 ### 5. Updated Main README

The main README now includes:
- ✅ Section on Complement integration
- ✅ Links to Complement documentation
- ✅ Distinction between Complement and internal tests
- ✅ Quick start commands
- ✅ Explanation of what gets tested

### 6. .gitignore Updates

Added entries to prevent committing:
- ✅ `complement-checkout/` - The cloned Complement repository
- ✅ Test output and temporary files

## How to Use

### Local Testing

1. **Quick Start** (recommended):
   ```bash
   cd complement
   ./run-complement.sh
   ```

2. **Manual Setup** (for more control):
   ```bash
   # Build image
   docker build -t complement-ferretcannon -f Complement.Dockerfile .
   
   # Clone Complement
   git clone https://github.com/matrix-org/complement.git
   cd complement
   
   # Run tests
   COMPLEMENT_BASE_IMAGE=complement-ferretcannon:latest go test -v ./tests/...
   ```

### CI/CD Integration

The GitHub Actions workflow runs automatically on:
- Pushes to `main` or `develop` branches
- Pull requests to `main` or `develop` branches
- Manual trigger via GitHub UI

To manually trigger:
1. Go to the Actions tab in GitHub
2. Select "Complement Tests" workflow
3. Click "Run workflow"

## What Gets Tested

#### ACTION ITEM:
I need each line above reproduced exactly.

#### YOUR RESPONSE:
 ### 5. Updated Main README

The main README now includes:
- ✅ Section on Complement integration
- ✅ Links to Complement documentation
- ✅ Distinction between Complement and internal tests
- ✅ Quick start commands
- ✅ Explanation of what gets tested

### 6. .gitignore Updates

Added entries to prevent committing:
- ✅ `complement-checkout/` - The cloned Complement repository
- ✅ Test output and temporary files

## How to Use

### Local Testing

1. **Quick Start** (recommended):
   ```bash
   cd complement
   ./run-complement.sh
   ```

2. **Manual Setup** (for more control):
   ```bash
   # Build image
   docker build -t complement-ferretcannon -f Complement.Dockerfile .
   
   # Clone Complement
   git clone https://github.com/matrix-org/complement.git
   cd complement
   
   # Run tests
   COMPLEMENT_BASE_IMAGE=complement-ferretcannon:latest go test -v ./tests/...
   ```

### CI/CD Integration

The GitHub Actions workflow runs automatically on:
- Pushes to `main` or `develop` branches
- Pull requests to `main` or `develop` branches
- Manual trigger via GitHub UI

To manually trigger:
1. Go to the Actions tab in GitHub
2. Select "Complement Tests" workflow
3. Click "Run workflow"

## What Gets Tested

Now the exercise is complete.